[Saved data entries]
== Segment start ==

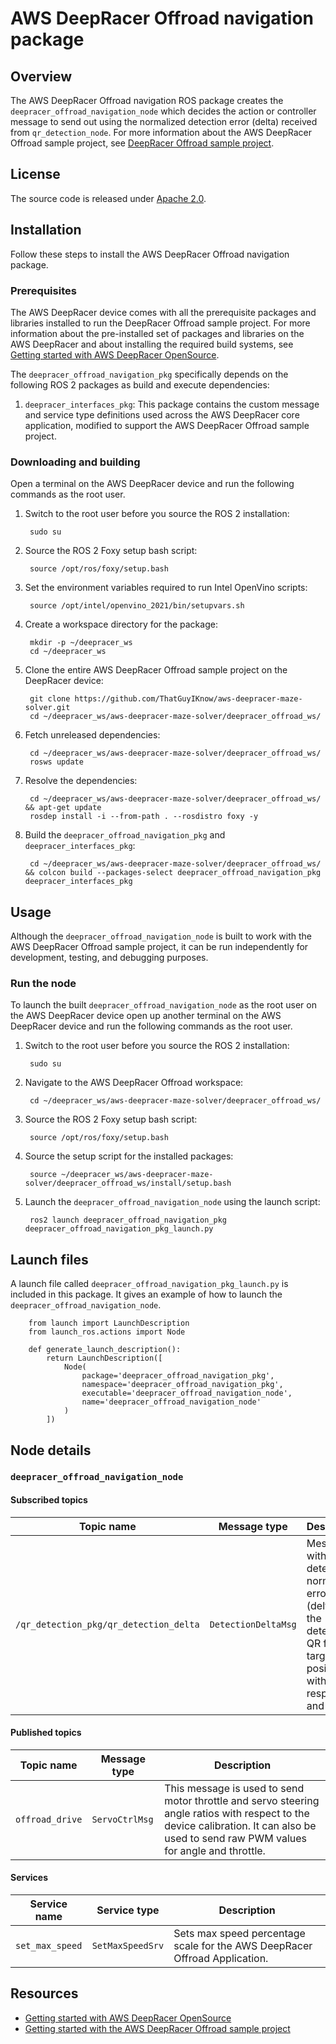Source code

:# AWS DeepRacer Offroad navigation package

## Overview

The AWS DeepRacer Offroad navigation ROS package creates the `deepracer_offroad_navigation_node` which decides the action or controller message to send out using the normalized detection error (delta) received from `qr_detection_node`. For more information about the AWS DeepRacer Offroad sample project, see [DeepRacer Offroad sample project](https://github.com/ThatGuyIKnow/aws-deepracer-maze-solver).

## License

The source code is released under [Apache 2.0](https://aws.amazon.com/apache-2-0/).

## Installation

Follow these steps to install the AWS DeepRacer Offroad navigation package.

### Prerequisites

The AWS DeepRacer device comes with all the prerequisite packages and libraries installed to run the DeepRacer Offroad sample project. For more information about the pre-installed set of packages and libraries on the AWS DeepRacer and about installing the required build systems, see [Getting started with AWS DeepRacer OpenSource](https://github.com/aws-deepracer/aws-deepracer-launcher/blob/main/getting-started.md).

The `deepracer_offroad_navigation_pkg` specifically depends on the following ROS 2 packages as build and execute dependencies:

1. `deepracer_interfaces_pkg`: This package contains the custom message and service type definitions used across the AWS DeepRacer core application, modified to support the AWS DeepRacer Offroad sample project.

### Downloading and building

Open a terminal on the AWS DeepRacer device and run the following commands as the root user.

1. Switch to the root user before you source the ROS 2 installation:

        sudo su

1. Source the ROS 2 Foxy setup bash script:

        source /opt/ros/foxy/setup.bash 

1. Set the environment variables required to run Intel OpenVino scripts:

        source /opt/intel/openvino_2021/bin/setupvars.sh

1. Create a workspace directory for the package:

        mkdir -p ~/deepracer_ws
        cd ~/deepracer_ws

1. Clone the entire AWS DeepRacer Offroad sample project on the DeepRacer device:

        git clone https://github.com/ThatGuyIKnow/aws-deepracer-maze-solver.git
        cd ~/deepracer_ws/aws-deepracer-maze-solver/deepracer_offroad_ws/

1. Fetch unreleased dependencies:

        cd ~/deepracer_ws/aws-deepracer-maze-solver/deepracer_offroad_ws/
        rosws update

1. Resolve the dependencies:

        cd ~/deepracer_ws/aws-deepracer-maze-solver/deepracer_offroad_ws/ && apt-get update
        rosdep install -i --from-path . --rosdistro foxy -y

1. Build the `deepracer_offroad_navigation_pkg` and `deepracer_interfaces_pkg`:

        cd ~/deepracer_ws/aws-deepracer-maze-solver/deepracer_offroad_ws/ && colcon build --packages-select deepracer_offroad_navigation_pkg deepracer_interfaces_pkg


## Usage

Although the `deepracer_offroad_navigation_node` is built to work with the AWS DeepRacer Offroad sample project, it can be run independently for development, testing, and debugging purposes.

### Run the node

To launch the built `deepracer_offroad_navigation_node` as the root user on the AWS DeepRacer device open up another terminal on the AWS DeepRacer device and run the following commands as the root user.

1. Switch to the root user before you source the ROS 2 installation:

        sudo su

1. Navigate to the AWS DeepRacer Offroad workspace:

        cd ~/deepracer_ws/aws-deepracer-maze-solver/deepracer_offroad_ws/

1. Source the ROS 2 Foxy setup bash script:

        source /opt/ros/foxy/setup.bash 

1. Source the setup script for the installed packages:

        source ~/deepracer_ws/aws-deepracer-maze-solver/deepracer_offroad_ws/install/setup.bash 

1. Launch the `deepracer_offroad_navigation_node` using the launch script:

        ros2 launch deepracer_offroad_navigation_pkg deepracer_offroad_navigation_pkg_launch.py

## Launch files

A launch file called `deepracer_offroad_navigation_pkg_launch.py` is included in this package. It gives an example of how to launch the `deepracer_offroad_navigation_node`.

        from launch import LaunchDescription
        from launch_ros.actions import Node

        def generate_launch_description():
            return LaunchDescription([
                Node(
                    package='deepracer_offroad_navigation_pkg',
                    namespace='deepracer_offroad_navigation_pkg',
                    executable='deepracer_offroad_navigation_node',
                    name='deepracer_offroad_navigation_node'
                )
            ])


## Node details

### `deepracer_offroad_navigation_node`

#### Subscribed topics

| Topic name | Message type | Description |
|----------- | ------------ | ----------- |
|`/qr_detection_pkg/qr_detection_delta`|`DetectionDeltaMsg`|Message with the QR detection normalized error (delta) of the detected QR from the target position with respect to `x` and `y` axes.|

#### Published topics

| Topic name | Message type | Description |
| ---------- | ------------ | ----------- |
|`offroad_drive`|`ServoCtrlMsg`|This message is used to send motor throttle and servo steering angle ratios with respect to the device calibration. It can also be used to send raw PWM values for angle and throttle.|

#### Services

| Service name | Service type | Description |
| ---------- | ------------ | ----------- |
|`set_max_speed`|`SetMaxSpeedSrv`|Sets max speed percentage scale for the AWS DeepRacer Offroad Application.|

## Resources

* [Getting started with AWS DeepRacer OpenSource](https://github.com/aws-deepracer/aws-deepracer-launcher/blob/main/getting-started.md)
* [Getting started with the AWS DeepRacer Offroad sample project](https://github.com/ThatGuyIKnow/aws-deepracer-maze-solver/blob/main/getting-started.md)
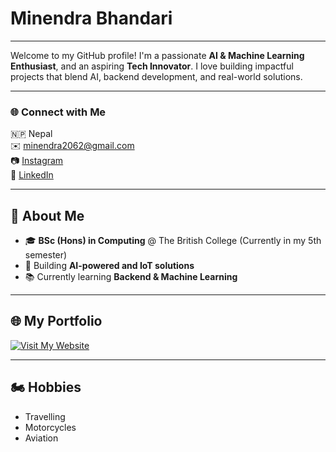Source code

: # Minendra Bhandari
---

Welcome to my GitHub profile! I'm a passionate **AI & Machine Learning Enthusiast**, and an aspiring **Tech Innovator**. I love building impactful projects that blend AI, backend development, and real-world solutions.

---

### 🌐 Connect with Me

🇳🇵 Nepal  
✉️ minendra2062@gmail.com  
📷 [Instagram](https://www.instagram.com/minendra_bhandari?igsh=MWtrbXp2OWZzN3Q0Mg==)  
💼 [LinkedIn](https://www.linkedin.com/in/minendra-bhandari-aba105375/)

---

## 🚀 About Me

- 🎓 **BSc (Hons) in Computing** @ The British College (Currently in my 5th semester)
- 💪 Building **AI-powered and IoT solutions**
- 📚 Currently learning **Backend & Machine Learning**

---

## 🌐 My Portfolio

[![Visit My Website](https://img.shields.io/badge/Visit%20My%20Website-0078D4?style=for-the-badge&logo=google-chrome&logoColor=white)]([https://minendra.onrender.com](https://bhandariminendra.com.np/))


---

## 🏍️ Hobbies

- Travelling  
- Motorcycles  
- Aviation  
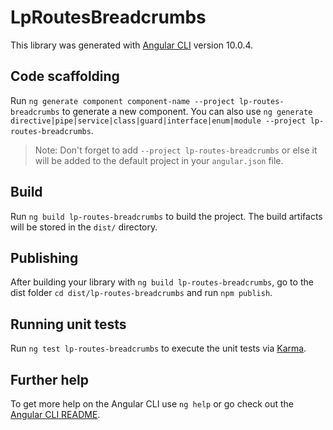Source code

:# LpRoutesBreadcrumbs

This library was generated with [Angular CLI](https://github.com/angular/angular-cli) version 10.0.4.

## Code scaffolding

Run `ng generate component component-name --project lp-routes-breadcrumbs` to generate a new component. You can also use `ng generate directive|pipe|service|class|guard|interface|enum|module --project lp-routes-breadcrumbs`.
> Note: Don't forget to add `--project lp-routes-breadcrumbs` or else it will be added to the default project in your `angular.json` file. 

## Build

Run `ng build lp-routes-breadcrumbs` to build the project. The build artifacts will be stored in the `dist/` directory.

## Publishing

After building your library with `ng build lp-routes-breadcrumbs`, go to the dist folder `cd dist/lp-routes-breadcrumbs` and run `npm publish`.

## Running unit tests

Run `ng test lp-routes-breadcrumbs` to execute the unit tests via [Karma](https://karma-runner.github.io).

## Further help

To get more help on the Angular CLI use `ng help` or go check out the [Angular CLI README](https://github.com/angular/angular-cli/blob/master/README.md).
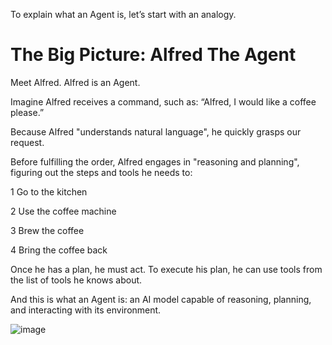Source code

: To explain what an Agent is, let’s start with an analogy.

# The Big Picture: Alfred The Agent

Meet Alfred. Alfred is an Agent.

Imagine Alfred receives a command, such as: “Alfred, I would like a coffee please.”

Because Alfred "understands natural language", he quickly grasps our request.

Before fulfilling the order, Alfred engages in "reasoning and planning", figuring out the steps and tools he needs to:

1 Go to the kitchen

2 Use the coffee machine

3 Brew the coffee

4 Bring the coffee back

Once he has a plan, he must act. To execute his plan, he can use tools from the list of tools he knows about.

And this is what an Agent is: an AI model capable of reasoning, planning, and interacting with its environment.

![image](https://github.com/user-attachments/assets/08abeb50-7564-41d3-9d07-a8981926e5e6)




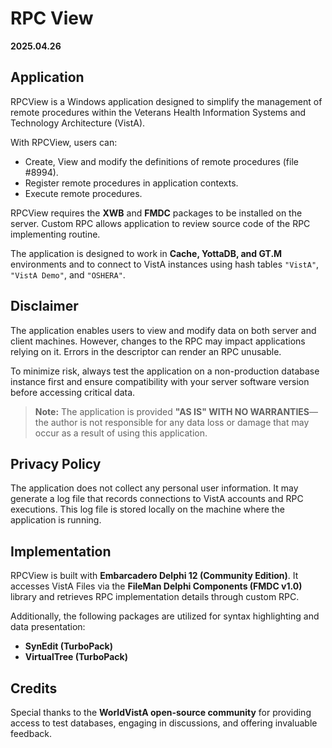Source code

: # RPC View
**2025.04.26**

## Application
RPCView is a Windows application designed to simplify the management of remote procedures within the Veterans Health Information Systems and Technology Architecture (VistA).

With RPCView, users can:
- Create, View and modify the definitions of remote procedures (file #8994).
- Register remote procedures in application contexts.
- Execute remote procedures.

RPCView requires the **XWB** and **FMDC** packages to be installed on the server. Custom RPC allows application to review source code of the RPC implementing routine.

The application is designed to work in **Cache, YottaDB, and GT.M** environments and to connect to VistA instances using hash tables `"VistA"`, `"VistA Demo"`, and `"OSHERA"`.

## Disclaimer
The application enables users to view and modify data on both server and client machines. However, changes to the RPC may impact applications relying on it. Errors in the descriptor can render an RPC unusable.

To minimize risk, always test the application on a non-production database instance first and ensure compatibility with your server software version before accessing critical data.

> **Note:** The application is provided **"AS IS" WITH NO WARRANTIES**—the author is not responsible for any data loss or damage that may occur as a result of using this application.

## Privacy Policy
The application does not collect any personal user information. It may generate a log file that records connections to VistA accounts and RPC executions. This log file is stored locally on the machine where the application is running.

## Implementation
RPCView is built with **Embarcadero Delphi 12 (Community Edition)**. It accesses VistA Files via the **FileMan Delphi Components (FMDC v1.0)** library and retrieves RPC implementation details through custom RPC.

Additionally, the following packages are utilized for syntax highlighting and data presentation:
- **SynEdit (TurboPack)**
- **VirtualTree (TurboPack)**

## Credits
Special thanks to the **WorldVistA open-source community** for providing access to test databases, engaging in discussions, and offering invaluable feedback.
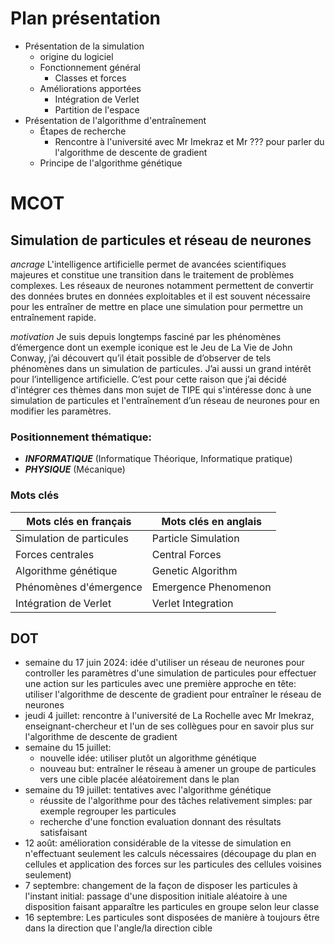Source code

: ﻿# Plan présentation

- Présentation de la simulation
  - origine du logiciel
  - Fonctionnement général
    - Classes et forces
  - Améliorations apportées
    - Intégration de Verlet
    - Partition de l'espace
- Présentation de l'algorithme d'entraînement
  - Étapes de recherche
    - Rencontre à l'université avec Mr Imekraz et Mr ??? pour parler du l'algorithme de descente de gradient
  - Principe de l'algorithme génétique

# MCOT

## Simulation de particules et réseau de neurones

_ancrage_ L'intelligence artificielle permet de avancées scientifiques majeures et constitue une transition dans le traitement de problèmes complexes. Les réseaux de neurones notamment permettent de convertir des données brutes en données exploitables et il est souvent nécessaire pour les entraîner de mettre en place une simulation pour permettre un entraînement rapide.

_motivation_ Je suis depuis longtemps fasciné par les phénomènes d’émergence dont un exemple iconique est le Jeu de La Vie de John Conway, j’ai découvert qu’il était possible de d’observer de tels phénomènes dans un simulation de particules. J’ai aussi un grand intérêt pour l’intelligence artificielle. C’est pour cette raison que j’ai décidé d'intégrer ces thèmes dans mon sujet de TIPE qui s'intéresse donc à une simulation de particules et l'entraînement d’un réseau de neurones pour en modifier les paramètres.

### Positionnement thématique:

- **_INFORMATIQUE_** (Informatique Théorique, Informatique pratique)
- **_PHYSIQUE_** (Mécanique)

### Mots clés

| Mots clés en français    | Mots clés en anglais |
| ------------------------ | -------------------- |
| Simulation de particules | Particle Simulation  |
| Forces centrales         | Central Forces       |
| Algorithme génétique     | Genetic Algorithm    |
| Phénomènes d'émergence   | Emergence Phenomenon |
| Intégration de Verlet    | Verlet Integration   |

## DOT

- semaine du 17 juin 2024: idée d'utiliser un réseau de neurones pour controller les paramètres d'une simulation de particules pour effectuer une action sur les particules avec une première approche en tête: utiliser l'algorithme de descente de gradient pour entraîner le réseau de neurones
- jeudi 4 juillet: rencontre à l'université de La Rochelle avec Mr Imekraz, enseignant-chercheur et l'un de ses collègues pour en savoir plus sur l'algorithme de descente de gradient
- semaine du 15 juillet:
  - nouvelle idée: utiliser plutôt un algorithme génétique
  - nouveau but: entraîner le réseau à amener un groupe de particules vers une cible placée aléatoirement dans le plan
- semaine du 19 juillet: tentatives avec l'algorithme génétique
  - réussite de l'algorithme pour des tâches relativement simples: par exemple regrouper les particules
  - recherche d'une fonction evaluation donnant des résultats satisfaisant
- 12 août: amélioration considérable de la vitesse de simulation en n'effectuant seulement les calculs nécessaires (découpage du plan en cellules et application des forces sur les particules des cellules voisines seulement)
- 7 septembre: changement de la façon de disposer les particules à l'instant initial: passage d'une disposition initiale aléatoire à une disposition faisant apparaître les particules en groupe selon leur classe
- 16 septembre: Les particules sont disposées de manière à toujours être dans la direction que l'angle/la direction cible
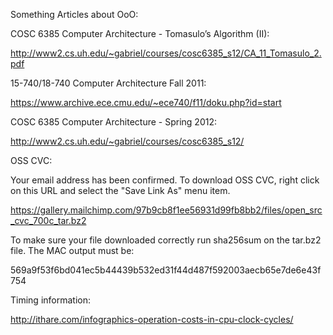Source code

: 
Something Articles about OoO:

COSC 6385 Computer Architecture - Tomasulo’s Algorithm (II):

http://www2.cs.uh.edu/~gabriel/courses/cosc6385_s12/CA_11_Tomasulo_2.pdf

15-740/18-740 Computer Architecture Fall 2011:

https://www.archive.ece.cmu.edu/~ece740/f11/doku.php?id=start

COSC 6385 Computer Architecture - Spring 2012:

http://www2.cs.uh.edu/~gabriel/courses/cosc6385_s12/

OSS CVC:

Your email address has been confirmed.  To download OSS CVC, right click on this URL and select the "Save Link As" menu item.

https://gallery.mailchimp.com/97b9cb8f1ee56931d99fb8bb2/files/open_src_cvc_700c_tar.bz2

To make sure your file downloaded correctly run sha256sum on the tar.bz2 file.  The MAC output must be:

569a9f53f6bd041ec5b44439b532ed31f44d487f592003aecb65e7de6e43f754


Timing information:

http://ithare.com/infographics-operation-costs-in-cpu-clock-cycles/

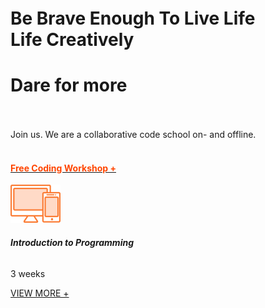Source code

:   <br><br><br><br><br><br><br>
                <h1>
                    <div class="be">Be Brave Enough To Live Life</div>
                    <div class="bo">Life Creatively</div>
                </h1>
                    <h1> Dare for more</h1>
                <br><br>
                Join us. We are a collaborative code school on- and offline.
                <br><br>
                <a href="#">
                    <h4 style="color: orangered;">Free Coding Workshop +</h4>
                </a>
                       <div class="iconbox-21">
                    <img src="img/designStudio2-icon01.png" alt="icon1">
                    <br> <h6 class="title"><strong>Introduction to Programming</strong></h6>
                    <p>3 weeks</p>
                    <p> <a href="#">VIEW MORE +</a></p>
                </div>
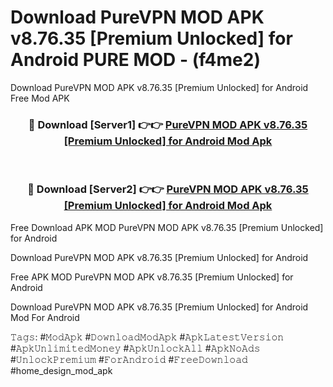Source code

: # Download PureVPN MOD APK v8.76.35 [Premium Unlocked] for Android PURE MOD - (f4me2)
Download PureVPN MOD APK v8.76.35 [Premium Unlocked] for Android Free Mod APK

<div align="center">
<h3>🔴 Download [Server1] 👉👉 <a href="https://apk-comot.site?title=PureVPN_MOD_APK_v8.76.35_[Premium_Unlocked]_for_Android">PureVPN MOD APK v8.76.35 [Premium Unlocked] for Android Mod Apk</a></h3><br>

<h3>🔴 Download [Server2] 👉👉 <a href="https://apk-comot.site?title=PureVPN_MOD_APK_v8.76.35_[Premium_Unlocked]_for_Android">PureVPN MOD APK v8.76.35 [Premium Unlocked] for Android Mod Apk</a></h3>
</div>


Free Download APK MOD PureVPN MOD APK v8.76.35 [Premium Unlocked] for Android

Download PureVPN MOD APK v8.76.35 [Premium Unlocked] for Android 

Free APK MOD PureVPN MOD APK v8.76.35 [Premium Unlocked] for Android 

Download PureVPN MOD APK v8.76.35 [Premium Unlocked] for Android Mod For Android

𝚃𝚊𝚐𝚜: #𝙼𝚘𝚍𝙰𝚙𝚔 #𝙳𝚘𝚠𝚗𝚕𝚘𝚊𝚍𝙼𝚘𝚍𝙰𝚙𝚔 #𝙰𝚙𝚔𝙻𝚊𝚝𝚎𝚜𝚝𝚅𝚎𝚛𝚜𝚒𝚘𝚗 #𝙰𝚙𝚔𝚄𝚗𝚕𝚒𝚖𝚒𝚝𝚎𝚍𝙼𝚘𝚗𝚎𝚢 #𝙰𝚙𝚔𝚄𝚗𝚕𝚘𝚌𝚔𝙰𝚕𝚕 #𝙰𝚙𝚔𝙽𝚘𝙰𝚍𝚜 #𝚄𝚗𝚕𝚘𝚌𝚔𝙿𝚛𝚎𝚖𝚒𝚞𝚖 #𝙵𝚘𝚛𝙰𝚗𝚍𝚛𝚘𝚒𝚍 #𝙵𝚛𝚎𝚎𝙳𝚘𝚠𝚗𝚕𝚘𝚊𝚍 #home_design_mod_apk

== Segment end ==

Begin at the line above that has "With RPCView, users" and stop after the line that has "- Execute remote procedures.", copying each line exactly and adding nothing else.

With RPCView, users can:
- Create, View and modify the definitions of remote procedures (file #8994).
- Register remote procedures in application contexts.
- Execute remote procedures.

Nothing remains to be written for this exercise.